Split personality

Trilogy continues to portray rare mental disorder


Photo submitted from glassmovie.com

Story by Kate Morgan, staff writer

The abandoned factory’s fluorescent lights dimly flicker. The red clay that was once made into bricks stained the cheerleading uniforms of the teenage girls chained to the walls. A man roller skates through the room cheering himself on and raving about how much fun it is to be a carefree nine year old. The man turns around and complains about the mess the girls have made, staining their uniforms. Then the man leaves. When he returns, he is neither complaining or roller skating. He climbs along the walls and throws tables across the room as if he were throwing baseballs.

Glass continues the story of the three main characters in earlier movies of the trilogy, “Unbreakable” and “Split:” David Dunn, Kevin Wendell Crumb and Elijah Price, also known as Mr. Glass. These three main characters are placed in mental institution under the care of Dr. Ellie Staple, who has determined that they suffer from a mental illness that causes them to believe that they are superheroes or villains.

She attempts to use logical reasons to dissuade them from the idea that they could possibly possess supernatural abilities. With the help of a former hostage, Casey Cooke, Dr. Staple attempts to bring Kevin “back into the light,” so that the other 23 personalities, including the Beast, will vanish.

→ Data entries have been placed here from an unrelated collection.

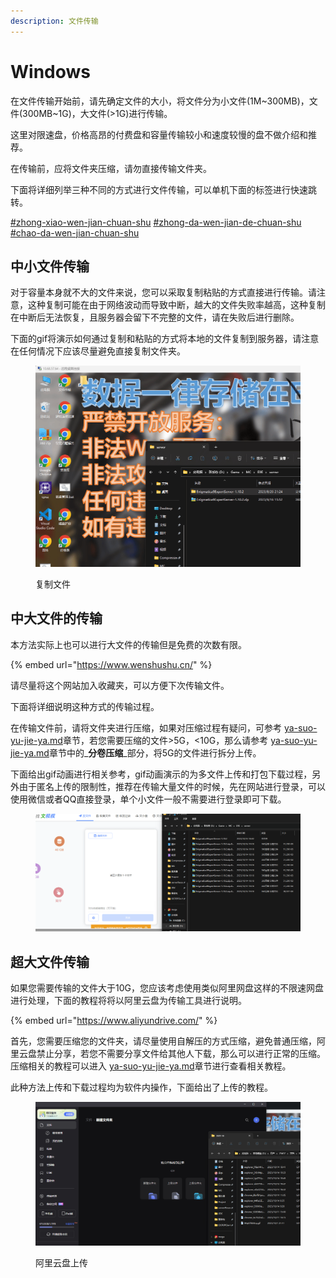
 ```yaml
---
description: 文件传输
---
```


# Windows

在文件传输开始前，请先确定文件的大小，将文件分为小文件(1M\~300MB)，文件(300MB\~1G)，大文件(>1G)进行传输。

这里对限速盘，价格高昂的付费盘和容量传输较小和速度较慢的盘不做介绍和推荐。

在传输前，应将文件夹压缩，请勿直接传输文件夹。

下面将详细列举三种不同的方式进行文件传输，可以单机下面的标签进行快速跳转。

&#x20;[#zhong-xiao-wen-jian-chuan-shu](./#zhong-xiao-wen-jian-chuan-shu "mention") [#zhong-da-wen-jian-de-chuan-shu](./#zhong-da-wen-jian-de-chuan-shu "mention") [#chao-da-wen-jian-chuan-shu](./#chao-da-wen-jian-chuan-shu "mention")

## 中小文件传输

对于容量本身就不大的文件来说，您可以采取复制粘贴的方式直接进行传输。请注意，这种复制可能在由于网络波动而导致中断，越大的文件失败率越高，这种复制在中断后无法恢复，且服务器会留下不完整的文件，请在失败后进行删除。

下面的gif将演示如何通过复制和粘贴的方式将本地的文件复制到服务器，请注意在任何情况下应该尽量避免直接复制文件夹。

<figure><img src="../../../.gitbook/assets/explorer_nnX474pFKP.gif" alt=""><figcaption><p>复制文件</p></figcaption></figure>

## 中大文件的传输

本方法实际上也可以进行大文件的传输但是免费的次数有限。

{% embed url="https://www.wenshushu.cn/" %}

请尽量将这个网站加入收藏夹，可以方便下次传输文件。

下面将详细说明这种方式的传输过程。

在传输文件前，请将文件夹进行压缩，如果对压缩过程有疑问，可参考 [ya-suo-yu-jie-ya.md](ya-suo-yu-jie-ya.md "mention")章节，若您需要压缩的文件>5G，<10G，那么请参考 [ya-suo-yu-jie-ya.md](ya-suo-yu-jie-ya.md "mention")章节中的_**分卷压缩**_部分，将5G的文件进行拆分上传。

下面给出gif动画进行相关参考，gif动画演示的为多文件上传和打包下载过程，另外由于匿名上传的限制性，推荐在传输大量文件的时候，先在网站进行登录，可以使用微信或者QQ直接登录，单个小文件一般不需要进行登录即可下载。

<figure><img src="../../../.gitbook/assets/explorer_P8aH4H64iO.gif" alt=""><figcaption></figcaption></figure>

## 超大文件传输

如果您需要传输的文件大于10G，您应该考虑使用类似阿里网盘这样的不限速网盘进行处理，下面的教程将将以阿里云盘为传输工具进行说明。

{% embed url="https://www.aliyundrive.com/" %}

首先，您需要压缩您的文件夹，请尽量使用自解压的方式压缩，避免普通压缩，阿里云盘禁止分享，若您不需要分享文件给其他人下载，那么可以进行正常的压缩。压缩相关的教程可以进入 [ya-suo-yu-jie-ya.md](ya-suo-yu-jie-ya.md "mention")章节进行查看相关教程。

此种方法上传和下载过程均为软件内操作，下面给出了上传的教程。

<figure><img src="../../../.gitbook/assets/explorer_fGIAOwOQtg.gif" alt=""><figcaption><p>阿里云盘上传</p></figcaption></figure>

While some people have found this portrayal to be extremely unrealistic, the idea that people can change their body chemistry through mindfulness is not that far off from the truth.”

— Kate Morgan

Kevin Wendell Crumb took many people by surprise in “Split” in 2016. Kevin and his 23 personalities gave audiences a glimpse of Dissociative Identity Disorder. Dissociative Identity Disorder, or DID, is characterized by the presence of two or more distinct personalities in a person. These personalities can have their own age, gender and race. While DID is not extremely common, many viewers were upset by the violent portrayal of DID in “Split” and believe it will continue to be negatively portrayed in “Glass”.

In “Glass,” the portrayal of DID through the character Kevin is primarily violent. However, as the story of Kevin’s abuse is revealed, DID is portrayed as a result of Kevin’s pain and trauma rather than a disease that produces brutality. Throughout “Split” and in the majority of “Glass,” DID is shown as being violent and deceptive. The 24th personality, the Beast, tests people’s knowledge of whether or not people’s mind are truly in control.

In these films, the Beast is a animalistic personality of Kevin that has super strength, the ability to scale walls, and a nasty habit of cannibalism.

Neuroplasticity is a complex word that encompasses a simple idea. The brain adapts and rewires itself to survive in new environments much like animals adapt to survive. Psychologists have found that this simple principle can affect the body’s natural chemistry causing both physical and mental alterations. However, the idea that a personality can cause a human to possess supernatural qualities is merely a work of fiction and an exaggeration of something that is real.

Even though Kevin’s Beast personality is not something that would be seen in everyday DID patients, his background story is an accurate representation of how new identities can emerge in a person. When Kevin was a child, he was verbally, physically and sexually abused by his mother. His only protection was his father, but his father disappeared in Kevin’s early childhood years.

The abuse he endured over the course of his early life led to the emergence of many different personalities who all feel that must protect Kevin. Abuse and trauma in early childhood years is commonly found in the history of many DID patients, making this aspect of the film accurate.

Although some aspects of “Glass” provide a violent stigma surrounding Dissociative Identity Disorder, the overall portrayal of the disorder raises awareness through an exciting, action packed film.